Ben Weatherwax: Friend (along with his wife) of my parents.
Ben made his living as a designer in an architect's office. He had great talent and an eye for style. He designed a beautiful year-round cottage for my family on the ocean, which endeared him to all of us, but even more exciting--he had a weekly radio show! I thought he was the most overtly talented grown up I'd ever met. When Ben would visit our home (with or without his family), he and my dad could talk and chuckle together, and I loved listening to them. Ben always asked me, a young-to-mid-teen, my opinions about current events! I really wanted to be an adult when Ben sat down to visit with my dad, because their topics were so vital and worldly. Ben knew I was a bookworm and always asked what I was reading, then would share his thoughts about the book, which, of course, he would have read years before. Our first literary encounter was over Jean Christophe by Romain Rolland. When he saw what I was reading he nearly jumped up and down with glee. "Oh, how I loved that book!" In the summer of '56 we had a long talk about my adoration for Thomas Wolfe. "Yeah," said Ben, "he sure did write some magnificent purple prose." (I had to look up that term!)  When he died in a house fire in November 16, 1956, I was torn with grief. He was the first person whose death I deeply grieved. At sixteen I was old enough to recognize the depth of loss when a vibrant person passes in the prime of his life. I was overcome with personal sorrow.

Gladys Phillips O'Day: Friend (along with her husband) of my parents. \
Gladys gave me a glimmer of what women could do in the world--besides being a secretary, nurse, or teacher, which were the three choices that "nice girls" had for their careers in the '50s. Gladys was an attorney! Not only that, she used her maiden name on her business cards!

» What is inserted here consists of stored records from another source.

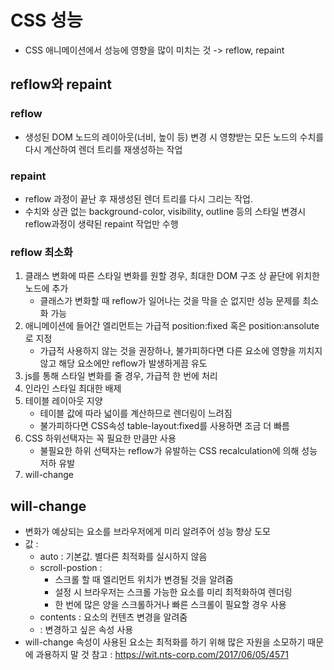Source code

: # CSS 성능

- CSS 애니메이션에서 성능에 영향을 많이 미치는 것 -> reflow, repaint

## reflow와 repaint

### reflow

- 생성된 DOM 노드의 레이아웃(너비, 높이 등) 변경 시 영향받는 모든 노드의 수치를 다시 계산하여 렌더 트리를 재생성하는 작업

### repaint

- reflow 과정이 끝난 후 재생성된 렌더 트리를 다시 그리는 작업.
- 수치와 상관 없는 background-color, visibility, outline 등의 스타일 변경시 reflow과정이 생략된 repaint 작업만 수행
  
### reflow 최소화
1. 클래스 변화에 따른 스타일 변화를 원할 경우, 최대한 DOM 구조 상 끝단에 위치한 노드에 추가
   - 클래스가 변화할 때 reflow가 일어나는 것을 막을 순 없지만 성능 문제를 최소화 가능
2. 애니메이션에 들어간 엘리먼트는 가급적 position:fixed 혹은 position:ansolute로 지정
   - 가급적 사용하지 않는 것을 권장하나, 불가피하다면 다른 요소에 영향을 끼치지 않고 해당 요소에만 reflow가 발생하게끔 유도
3. js를 통해 스타일 변화를 줄 경우, 가급적 한 번에 처리
4. 인라인 스타일 최대한 배제
5. 테이블 레이아웃 지양
   - 테이블 값에 따라 넓이를 계산하므로 렌더링이 느려짐
   - 불가피하다면 CSS속성 table-layout:fixed를 사용하면 조금 더 빠름
6. CSS 하위선택자는 꼭 필요한 만큼만 사용
   - 불필요한 하위 선택자는 reflow가 유발하는 CSS recalculation에 의해 성능 저하 유발
7. will-change
  

## will-change

- 변화가 예상되는 요소를 브라우저에게 미리 알려주어 성능 향상 도모
- 값 :
  - auto : 기본값. 별다른 최적화를 실시하지 않음
  - scroll-postion : 
    - 스크롤 할 때 엘리먼트 위치가 변경될 것을 알려줌
    - 설정 시 브라우저는 스크롤 가능한 요소를 미리 최적화하여 렌더링
    - 한 번에 많은 양을 스크롤하거나 빠른 스크롤이 필요할 경우 사용
  - contents : 요소의 컨텐츠 변경을 알려줌
  - <custom-ident> : 변경하고 싶은 속성 사용
- will-change 속성이 사용된 요소는 최적화를 하기 위해 많은 자원을 소모하기 때문에 과용하지 말 것
참고 : https://wit.nts-corp.com/2017/06/05/4571
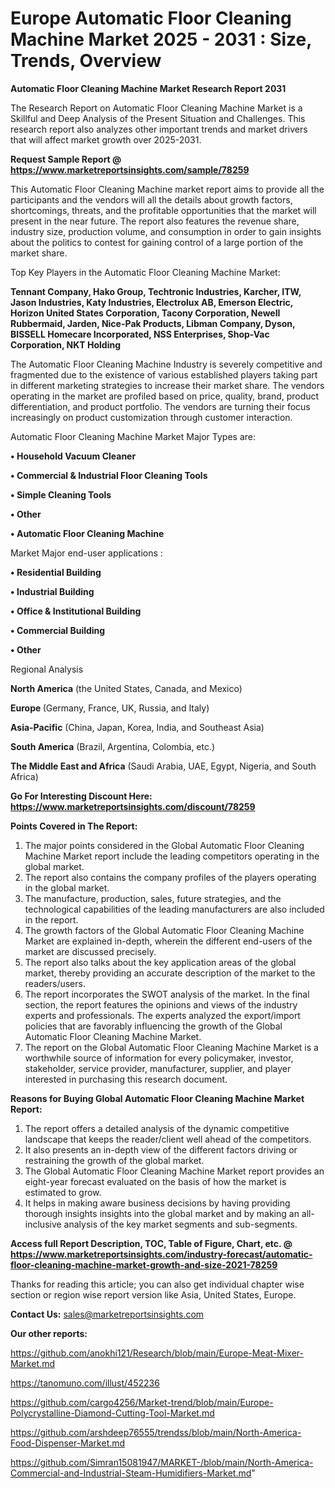 # Europe Automatic Floor Cleaning Machine Market 2025 - 2031 : Size, Trends, Overview

<strong>Automatic Floor Cleaning Machine Market Research Report 2031</strong>

The Research Report on Automatic Floor Cleaning Machine Market is a Skillful and Deep Analysis of the Present Situation and Challenges. This research report also analyzes other important trends and market drivers that will affect market growth over 2025-2031.

<strong>Request Sample Report @ <a href=https://www.marketreportsinsights.com/sample/78259>https://www.marketreportsinsights.com/sample/78259</a></strong>

This Automatic Floor Cleaning Machine market report aims to provide all the participants and the vendors will all the details about growth factors, shortcomings, threats, and the profitable opportunities that the market will present in the near future. The report also features the revenue share, industry size, production volume, and consumption in order to gain insights about the politics to contest for gaining control of a large portion of the market share.

Top Key Players in the Automatic Floor Cleaning Machine Market:

<strong>Tennant Company, Hako Group, Techtronic Industries, Karcher, ITW, Jason Industries, Katy Industries, Electrolux AB, Emerson Electric, Horizon United States Corporation, Tacony Corporation, Newell Rubbermaid, Jarden, Nice-Pak Products, Libman Company, Dyson, BISSELL Homecare Incorporated, NSS Enterprises, Shop-Vac Corporation, NKT Holding</strong>

The Automatic Floor Cleaning Machine Industry is severely competitive and fragmented due to the existence of various established players taking part in different marketing strategies to increase their market share. The vendors operating in the market are profiled based on price, quality, brand, product differentiation, and product portfolio. The vendors are turning their focus increasingly on product customization through customer interaction.

Automatic Floor Cleaning Machine Market Major Types are:

<strong>• Household Vacuum Cleaner

• Commercial & Industrial Floor Cleaning Tools

• Simple Cleaning Tools

• Other

• Automatic Floor Cleaning Machine</strong>

Market Major end-user applications :

<strong>• Residential Building

• Industrial Building

• Office & Institutional Building

• Commercial Building

• Other</strong>

Regional Analysis

</u><strong><b>North America</b></strong> (the United States, Canada, and Mexico)

<strong><b>Europe </b></strong>(Germany, France, UK, Russia, and Italy)

<strong><b>Asia-Pacific</b></strong> (China, Japan, Korea, India, and Southeast Asia)

<strong><b>South America</b></strong> (Brazil, Argentina, Colombia, etc.)

<strong><b>The Middle East and Africa</b></strong> (Saudi Arabia, UAE, Egypt, Nigeria, and South Africa)

<strong>Go For Interesting Discount Here: <a href=https://www.marketreportsinsights.com/discount/78259>https://www.marketreportsinsights.com/discount/78259</a></strong>

<strong>Points Covered in The Report:</strong>
<ol>
  <li>The major points considered in the Global Automatic Floor Cleaning Machine Market report include the leading competitors operating in the global market.</li>
  <li>The report also contains the company profiles of the players operating in the global market.</li>
  <li>The manufacture, production, sales, future strategies, and the technological capabilities of the leading manufacturers are also included in the report.</li>
  <li>The growth factors of the Global Automatic Floor Cleaning Machine Market are explained in-depth, wherein the different end-users of the market are discussed precisely.</li>
  <li>The report also talks about the key application areas of the global market, thereby providing an accurate description of the market to the readers/users.</li>
  <li>The report incorporates the SWOT analysis of the market. In the final section, the report features the opinions and views of the industry experts and professionals. The experts analyzed the export/import policies that are favorably influencing the growth of the Global Automatic Floor Cleaning Machine Market.</li>
  <li>The report on the Global Automatic Floor Cleaning Machine Market is a worthwhile source of information for every policymaker, investor, stakeholder, service provider, manufacturer, supplier, and player interested in purchasing this research document.</li>
</ol>
<strong>Reasons for Buying Global Automatic Floor Cleaning Machine Market Report:</strong>

<ol>
  <li>The report offers a detailed analysis of the dynamic competitive landscape that keeps the reader/client well ahead of the competitors.</li>
  <li>It also presents an in-depth view of the different factors driving or restraining the growth of the global market.</li>
  <li>The Global Automatic Floor Cleaning Machine Market report provides an eight-year forecast evaluated on the basis of how the market is estimated to grow.</li>
  <li>It helps in making aware business decisions by having providing thorough insights insights into the global market and by making an all-inclusive analysis of the key market segments and sub-segments.</li>
</ol>
<strong>Access full Report Description, TOC, Table of Figure, Chart, etc. @ <a href=https://www.marketreportsinsights.com/industry-forecast/automatic-floor-cleaning-machine-market-growth-and-size-2021-78259>https://www.marketreportsinsights.com/industry-forecast/automatic-floor-cleaning-machine-market-growth-and-size-2021-78259</a></strong>


Thanks for reading this article; you can also get individual chapter wise section or region wise report version like Asia, United States, Europe.

<strong>Contact Us:</strong>
sales@marketreportsinsights.com

<strong>Our other reports:</strong>

<a href=https://github.com/anokhi121/Research/blob/main/Europe-Meat-Mixer-Market.md>https://github.com/anokhi121/Research/blob/main/Europe-Meat-Mixer-Market.md</a>

<a href=https://tanomuno.com/illust/452236>https://tanomuno.com/illust/452236</a>

<a href=https://github.com/cargo4256/Market-trend/blob/main/Europe-Polycrystalline-Diamond-Cutting-Tool-Market.md>https://github.com/cargo4256/Market-trend/blob/main/Europe-Polycrystalline-Diamond-Cutting-Tool-Market.md</a>

<a href=https://github.com/arshdeep76555/trendss/blob/main/North-America-Food-Dispenser-Market.md>https://github.com/arshdeep76555/trendss/blob/main/North-America-Food-Dispenser-Market.md</a>

<a href=https://github.com/Simran15081947/MARKET-/blob/main/North-America-Commercial-and-Industrial-Steam-Humidifiers-Market.md>https://github.com/Simran15081947/MARKET-/blob/main/North-America-Commercial-and-Industrial-Steam-Humidifiers-Market.md</a>"
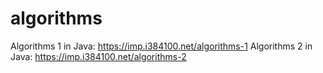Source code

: # algorithms
Algorithms 1 in Java: https://imp.i384100.net/algorithms-1 
Algorithms 2 in Java: https://imp.i384100.net/algorithms-2

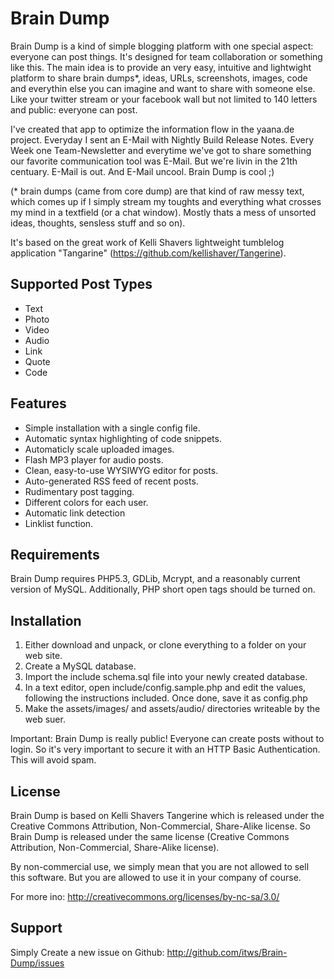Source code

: Brain Dump
==========
Brain Dump is a kind of simple blogging platform with one special aspect: everyone can post things. It's designed for team
collaboration or something like this. The main idea is to provide an very easy, intuitive and lightwight platform to share brain
dumps*, ideas, URLs, screenshots, images, code and everythin else you can imagine and want to share with someone else. Like your
twitter stream or your facebook wall but not limited to 140 letters and public: everyone can post.

I've created that app to optimize the information flow in the yaana.de project. Everyday I sent an E-Mail with Nightly Build Release
Notes. Every Week one Team-Newsletter and everytime we've got to share something our favorite communication tool was E-Mail. But we're
livin in the 21th centuary. E-Mail is out. And E-Mail uncool. Brain Dump is cool ;)

(* brain dumps (came from core dump) are that kind of raw messy text, which comes up if I simply stream my toughts and everything what crosses
my mind in a textfield (or a chat window). Mostly thats a mess of unsorted ideas, thoughts, sensless stuff and so on).

It's based on the great work of Kelli Shavers lightweight tumblelog application "Tangarine" (https://github.com/kellishaver/Tangerine).


Supported Post Types
--------------------
- Text
- Photo
- Video
- Audio
- Link
- Quote
- Code


Features
--------
- Simple installation with a single config file.
- Automatic syntax highlighting of code snippets.
- Automaticly scale uploaded images.
- Flash MP3 player for audio posts.
- Clean, easy-to-use WYSIWYG editor for posts.
- Auto-generated RSS feed of recent posts.
- Rudimentary post tagging.
- Different colors for each user.
- Automatic link detection
- Linklist function.


Requirements
------------
Brain Dump requires PHP5.3, GDLib, Mcrypt, and a reasonably current version of MySQL. Additionally, PHP short open tags should be turned on.


Installation
------------
1. Either download and unpack, or clone everything to a folder on your web site. 
2. Create a MySQL database.
3. Import the include schema.sql file into your newly created database.
4. In a text editor, open include/config.sample.php and edit the values, following the instructions included. Once done, save it as config.php
5. Make the assets/images/ and assets/audio/ directories writeable by the web suer.

Important: Brain Dump is really public! Everyone can create posts without to login. So it's very important to secure it with an HTTP
Basic Authentication. This will avoid spam.


License
-------
Brain Dump is based on Kelli Shavers Tangerine which is released under the Creative Commons Attribution, Non-Commercial, Share-Alike license.
So Brain Dump is released under the same license (Creative Commons Attribution, Non-Commercial, Share-Alike license).

By non-commercial use, we simply mean that you are not allowed to sell this software. But you are allowed to use it in your company of
course.

For more ino: http://creativecommons.org/licenses/by-nc-sa/3.0/


Support
-------
Simply Create a new issue on Github: http://github.com/itws/Brain-Dump/issues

She wasn't stuck in the mold of just being the wife of a successful man. She made her own career and everyone knew who she was--for herself! That was a radical notion in the '50s. In addition, she was proud of her native American ancestry and shared stories and history of her family that made me think of native Americans differently from how I'd learned about them at school. Gladys had such reverence for her ancestral people, you couldn't be around her without catching a little of it from her. She was also a musician, and always asked me about my life as a violinist. Our families drifted apart, and we completely lost touch before I entered my thirties. And--truth be told--I was intimidated in her presence. As much as I admired her, I could barely imagine myself as a bold, strong, bright woman who stood up to--and even flaunted--the expected norms of womanhood. She was a true inspiration on a very personal level. 

Tuesday, June 9, 2020

Part 2: Who Loved Me into Being: Margaret Whiteman

I continue thinking about the people who loved me into being: Adults who influenced my life in my formative years, those to whom I attribute (in part) my values, my character, my overall personality.

Aunt Maggie created
this cross-stitched
silhouette for me 1958
From an early age, Margaret Whiteman opened her heart and arms to the little girls who lived across the street from her father, Mr. Strauss. My parents who purchased their first Seattle house in 1943 (I was three, my sister seven) happily engaged with this tiny, vivacious woman and her lively son, Chuck, who came to look in on their father/grandfather. Over the next four years, the Whiteman family became good friends with our family, and at some point my sister and I were invited to call her "Aunt Maggie," rather than Mrs. Whiteman. When we moved to a bigger  house, the Whiteman family was part of our inner circle of family friends and remained there forever.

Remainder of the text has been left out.